Notícia da edição impressa de 09/05/2017. Alterada em 08/05 às 21h18min

O Guaíba

Antônio Carlos Côrtes
Chauki Maddi, de nome artístico Tito Madi, nasceu em São Paulo no município de Pirajuí. Coube a ele cantar em versos de amor a Porto Alegre em "Gauchinha Bem Querer", a meu sentir ganhou na voz da cantora Lúcia Helena definitiva interpretação.

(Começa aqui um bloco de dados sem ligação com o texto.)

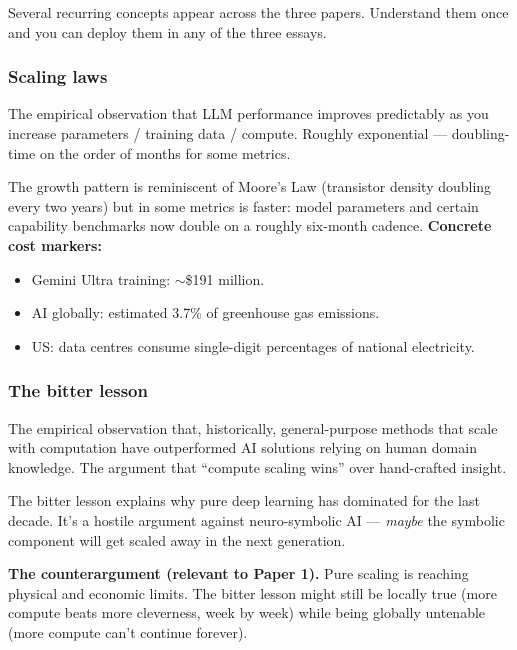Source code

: \documentclass[11pt, a4paper]{article}
\begin{document}
Several recurring concepts appear across the three papers. Understand them once and you can deploy them in any of the three essays.

\subsubsection*{Scaling laws}

\begin{defbox}
The empirical observation that LLM performance improves predictably as you increase parameters / training data / compute. Roughly exponential — doubling-time on the order of months for some metrics.
\end{defbox}

The growth pattern is reminiscent of Moore's Law (transistor density doubling every two years) but in some metrics is faster: model parameters and certain capability benchmarks now double on a roughly six-month cadence. \textbf{Concrete cost markers:}
\begin{itemize}
  \item Gemini Ultra training: $\sim$\$191 million.
  \item AI globally: estimated 3.7\% of greenhouse gas emissions.
  \item US: data centres consume single-digit percentages of national electricity.
\end{itemize}

\subsubsection*{The bitter lesson}

\begin{defbox}
The empirical observation that, historically, general-purpose methods that scale with computation have outperformed AI solutions relying on human domain knowledge. The argument that ``compute scaling wins'' over hand-crafted insight.
\end{defbox}

The bitter lesson explains why pure deep learning has dominated for the last decade. It's a hostile argument against neuro-symbolic AI — \emph{maybe} the symbolic component will get scaled away in the next generation.

\textbf{The counterargument (relevant to Paper 1).} Pure scaling is reaching physical and economic limits. The bitter lesson might still be locally true (more compute beats more cleverness, week by week) while being globally untenable (more compute can't continue forever).
\end{document}
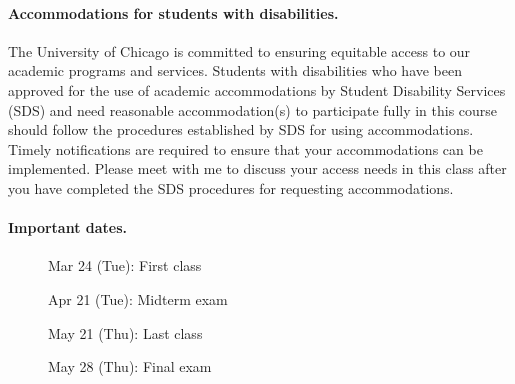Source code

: \documentclass[12pt]{article}
\begin{document}
\paragraph{Accommodations for students with disabilities.}
The University of Chicago is committed to ensuring equitable access to our academic programs and services. Students with disabilities who have been approved for the use of academic accommodations by Student Disability Services (SDS) and need reasonable accommodation(s) to participate fully in this course should follow the procedures established by SDS for using accommodations. Timely notifications are required to ensure that your accommodations can be implemented. Please meet with me to discuss your access needs in this class after you have completed the SDS procedures for requesting accommodations.

\paragraph{Important dates.}
\begin{description}
\item[\phantom{*}] Mar 24 (Tue): First class
\item[\phantom{*}] Apr 21 (Tue): Midterm exam
\item[\phantom{*}] May 21 (Thu): Last class
\item[\phantom{*}] May 28 (Thu): Final exam
\end{description}
\end{document}
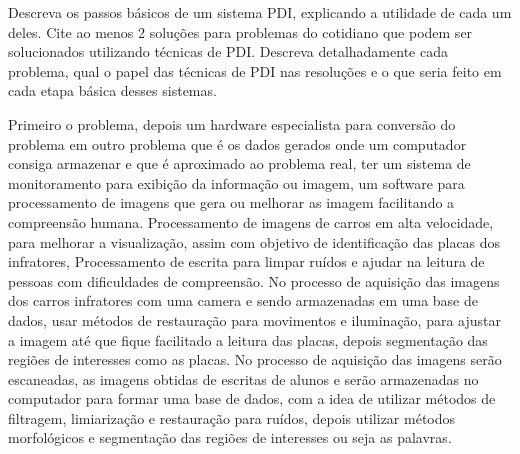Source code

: \documentclass[12pt,a4paper]{article}
\begin{document}
\begin{question}{0.34}
Descreva os passos básicos de um sistema PDI, explicando a utilidade de cada um
deles. Cite ao menos 2 soluções para problemas do cotidiano que podem ser
solucionados utilizando técnicas de PDI. Descreva detalhadamente cada problema,
qual o papel das técnicas de PDI nas resoluções e o que seria feito em cada
etapa básica desses sistemas.
\end{question}
\begin{solution}
Primeiro o problema, depois um hardware especialista para conversão do problema
em outro problema que é os dados gerados onde um computador consiga armazenar e
que é aproximado ao problema real, ter um sistema de monitoramento para exibição
da informação ou imagem, um software para processamento de imagens que gera ou
melhorar as imagem facilitando a compreensão humana.
Processamento de imagens de carros em alta velocidade, para melhorar a
visualização, assim com objetivo de identificação das placas dos infratores, 
Processamento de escrita para limpar ruídos e ajudar na leitura de pessoas com
dificuldades de compreensão.
No processo de aquisição das imagens dos carros infratores com uma camera 
e sendo armazenadas em uma base de dados, usar métodos de restauração para
movimentos e iluminação, para ajustar a imagem até que fique facilitado a
leitura das placas, depois segmentação das regiões de interesses como as placas.
No processo de aquisição das imagens serão escaneadas, as imagens obtidas de
escritas de alunos e serão armazenadas no computador para formar uma base de
dados, com a idea de utilizar métodos de filtragem, limiarização e restauração
para ruídos, depois utilizar métodos morfológicos e segmentação das regiões de
interesses ou seja as palavras.
\end{solution}


\pagebreak
\medskip
\printbibliography[
    heading=bibintoc,
    title={Referências Bibliográficas}
]
\end{document}
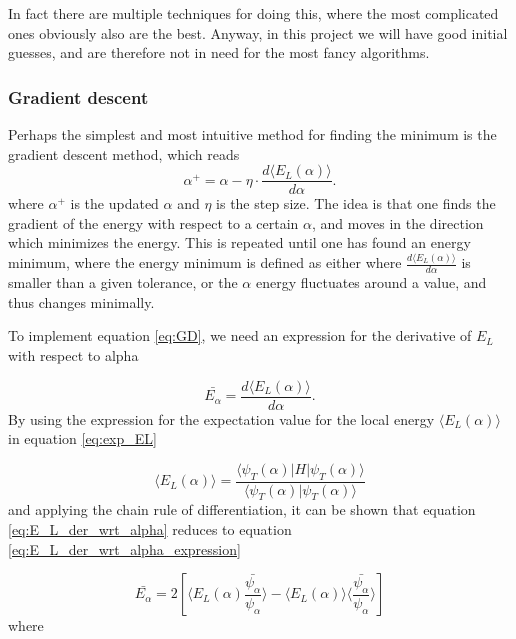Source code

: \documentclass[norsk,a4paper,12pt]{article}
\begin{document}
In fact there are multiple techniques for doing this, where the most complicated ones obviously also are the best. Anyway, in this project we will have good initial guesses, and are therefore not in need for the most fancy algorithms. 

\subsubsection{Gradient descent}
Perhaps the simplest and most intuitive method for finding the minimum is the gradient descent method, which reads
\begin{equation}
\label{eq:GD}
\alpha^+=\alpha - \eta\cdot\frac{d\langle E_L(\alpha)\rangle}{d\alpha}.
\end{equation}
where $\alpha^+$ is the updated $\alpha$ and $\eta$ is the step size. The idea is that one finds the gradient of the energy with respect to a certain $\alpha$, and moves in the direction which minimizes the energy. This is repeated until one has found an energy minimum, where the energy minimum is defined as either where $\frac{d\langle E_L(\alpha)\rangle}{d\alpha}$ is smaller than a given tolerance, or the $\alpha$ energy fluctuates around a value, and thus changes minimally.
\par 
\vspace{3mm}

To implement equation \ref{eq:GD}, we need an expression for the derivative of $E_L$ with respect to alpha

\begin{equation}
	\label{eq:E_L_der_wrt_alpha}
	\bar{E_{\alpha}} = \frac{d \langle E_L (\alpha) \rangle}{d \alpha}.
\end{equation}
By using the expression for the expectation value for the local energy $ \langle E_L (\alpha) \rangle$ in equation \ref{eq:exp_EL} 

\begin{equation}
	\label{eq:exp_EL}
	\langle E_L (\alpha) \rangle = \frac{ \langle \psi_T(\alpha) | H | \psi_T(\alpha)  \rangle}{ \langle \psi_T(\alpha)  |  \psi_T(\alpha)  \rangle }
\end{equation}
and applying the chain rule of differentiation, it can be shown that equation \ref{eq:E_L_der_wrt_alpha} reduces to equation \ref{eq:E_L_der_wrt_alpha_expression}

\begin{equation}
	\label{eq:E_L_der_wrt_alpha_expression}
	\bar{E_{\alpha}} = 2 [\langle E_L (\alpha)  \frac{ \bar{\psi_{\alpha}}}{\psi_{\alpha}}\rangle - \langle E_L (\alpha) \rangle \langle \frac{\bar{\psi_{\alpha}}}{\psi_{\alpha}} \rangle ]
\end{equation}
where
\end{document}
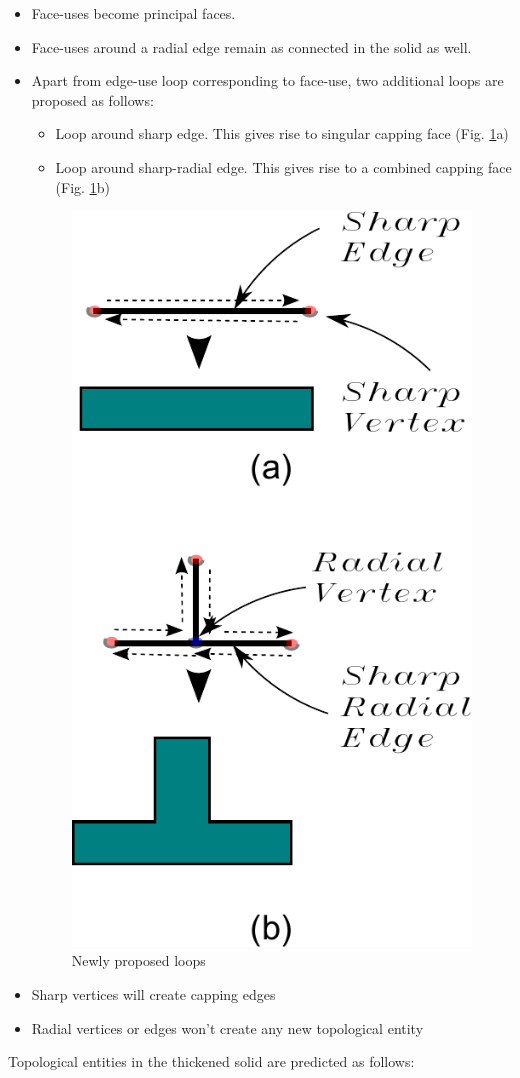 \begin{itemize}
[noitemsep,topsep=2pt,parsep=2pt,partopsep=2pt,leftmargin=*]

\item Face-uses become principal faces. 
\item Face-uses around a radial edge remain as connected in the solid as well. 
\item Apart from edge-use loop corresponding to face-use, two additional loops are proposed as follows:
	\begin{itemize}
	[noitemsep,topsep=2pt,parsep=2pt,partopsep=2pt,leftmargin=*]
	\item Loop around sharp edge. This gives rise to singular capping face  (Fig. \ref{fig_loops}a)
	\item Loop around sharp-radial edge. This gives rise to a combined capping face (Fig. \ref{fig_loops}b)
	\end{itemize}
	
 \begin{figure}[htbp]
\centering \includegraphics[width=0.34\linewidth]{../Common/images/NonManifoldLoopsToFaces.pdf}
\caption{Newly proposed loops}
\label{fig_loops}
 \end{figure}
 
\item Sharp vertices will create capping edges
\item Radial vertices or edges won't create any new topological entity
\end{itemize}
Topological entities in the thickened solid are predicted as follows:
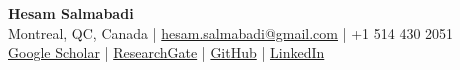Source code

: \documentclass[10pt, a4paper]{article}
\begin{document}

\begin{center}
  {\LARGE\bfseries\color{headingblue} Hesam Salmabadi}\\[4pt]
  {\small
    Montreal, QC, Canada \quad|\quad
    \href{mailto:hesam.salmabadi@gmail.com}{hesam.salmabadi@gmail.com} \quad|\quad
    +1 514 430 2051 \\[2pt]
    \href{https://scholar.google.com/citations?user=QAvXX3cAAAAJ}{Google Scholar} \quad|\quad
    \href{https://www.researchgate.net/profile/Hesam-Salmabadi}{ResearchGate} \quad|\quad
    \href{https://github.com/hesam-salmabadi}{GitHub} \quad|\quad
    \href{https://www.linkedin.com/in/hesam-salmabadi/}{LinkedIn}
  }
\end{center}

\vspace{4pt}




\end{document}
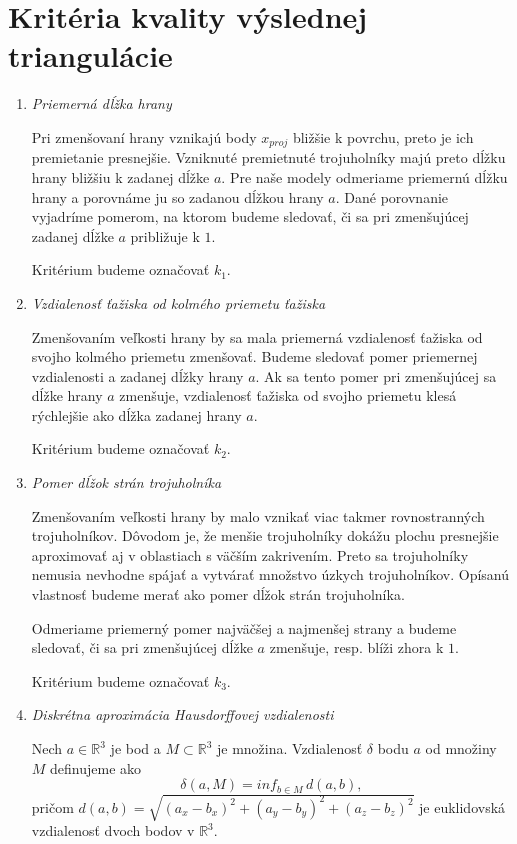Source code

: \section{Kritéria kvality výslednej triangulácie}
\begin{enumerate}
\item{
    \textit{Priemerná dĺžka hrany}

    Pri zmenšovaní hrany vznikajú body $x_{proj}$ bližšie k povrchu, preto je ich premietanie
    presnejšie. Vzniknuté premietnuté trojuholníky majú preto dĺžku hrany bližšiu k zadanej dĺžke 
    $a$. Pre naše modely odmeriame priemernú dĺžku hrany a porovnáme ju so zadanou dĺžkou hrany $a$. 
    Dané porovnanie vyjadríme 
    pomerom, na ktorom budeme sledovať, či sa pri zmenšujúcej zadanej dĺžke $a$ približuje k $1$.

    Kritérium budeme označovať $k_1$.
}
\item{
    \textit{Vzdialenosť ťažiska od kolmého priemetu ťažiska}

    Zmenšovaním veľkosti hrany by sa mala priemerná vzdialenosť ťažiska od svojho kolmého 
    priemetu zmenšovať. Budeme sledovať pomer priemernej 
    vzdialenosti a zadanej dĺžky hrany $a$. Ak sa tento pomer pri zmenšujúcej sa dĺžke hrany 
    $a$ zmenšuje, vzdialenosť
    ťažiska od svojho priemetu klesá rýchlejšie ako dĺžka zadanej hrany $a$.

    Kritérium budeme označovať $k_2$.
}
\item{
    \textit{Pomer dĺžok strán trojuholníka}

    Zmenšovaním veľkosti hrany by malo vznikať viac takmer rovnostranných trojuholníkov.
    Dôvodom je, že menšie trojuholníky dokážu plochu presnejšie aproximovať aj v oblastiach 
    s väčším zakrivením. Preto sa trojuholníky nemusia nevhodne spájať a vytvárať množstvo 
    úzkych trojuholníkov. Opísanú vlastnosť budeme merať ako pomer dĺžok strán trojuholníka. 

    Odmeriame priemerný pomer najväčšej a najmenšej strany a budeme sledovať, či sa pri 
    zmenšujúcej dĺžke $a$ zmenšuje, resp. blíži zhora k $1$.

    Kritérium budeme označovať $k_3$.
}
\item{
    \textit{Diskrétna aproximácia Hausdorffovej vzdialenosti}

    \begin{definition}
        Nech $a \in \mathbb{R}^3$ je bod a $M \subset \mathbb{R}^3$ je množina.
        Vzdialenosť $\delta$ bodu $a$ od množiny $M$ definujeme ako
        \begin{equation}
            \delta(a, M) = inf_{b \in M} \, d(a, b),
        \end{equation}
        pričom $d(a, b) = \sqrt{(a_x-b_x)^2 + (a_y-b_y)^2 + (a_z-b_z)^2}$ je euklidovská 
        vzdialenosť dvoch bodov v $\mathbb{R}^3$.
    \end{definition}

}
\end{enumerate}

Conheci Lúcia na adolescência no Centro Histórico de Porto Alegre, pois morava na rua João Manoel, meu caminho ao Colégio das Dores. Mas não é disso que falo e sim do Guaíba. Lembro que, criança, me criei no Morro do Menino Deus, então habitado por pobres. Descia, com meus irmãos, pela mão de minha centenária mãe Isolina, para banharmo-nos no Guaíba. O canto da preferida orla era onde está hoje o Internacional, pois era desde então o mais lindo. Momentos indizivelmente bons de tanta alegria e gargalhadas da meninada, a cada mergulho. Aquela água doce tinha ar sossegado. Ficávamos desconfortáveis porque a mãe não permitia que levássemos boias de câmaras de pneus. Depois, conhecemos a sábia razão dela. As breves marolas do rio, para nós eram ondas gigantescas que, se fosse hoje, iríamos surfar em sonhos de aragens aos borbotões. Quando os pescadores permitiam que ajudássemos a puxar as redes era glória. Depois dos banhos, à noite, deitados em nossas confortáveis camas, mentíamos uns para os outros, sobre pescarias, sereias, piratas, navios abandonados e faróis, bem iluminados. Presentemente trabalho no Centro Histórico de Porto Alegre no 22º andar de prédio onde todas as manhãs, da janela, faço minhas preces olhando o Guaíba e a movimentação rara, de embarcações, mas minha imaginação voa aos bons momentos da infância feliz. Me basto olhando à moldura que vai da chaminé da Usina do Gasômetro à Arena do Grêmio. Moro na Zona Sul e vez por outra faço caminhada na orla, relembrando o saudoso restaurante A Taba, cujas mesas ficavam junto ao rio, recebendo o vai e vem das ondas, na murada junto ao salão. A noite enluarada era espetáculo da natureza, dizendo, que é muito bom viver.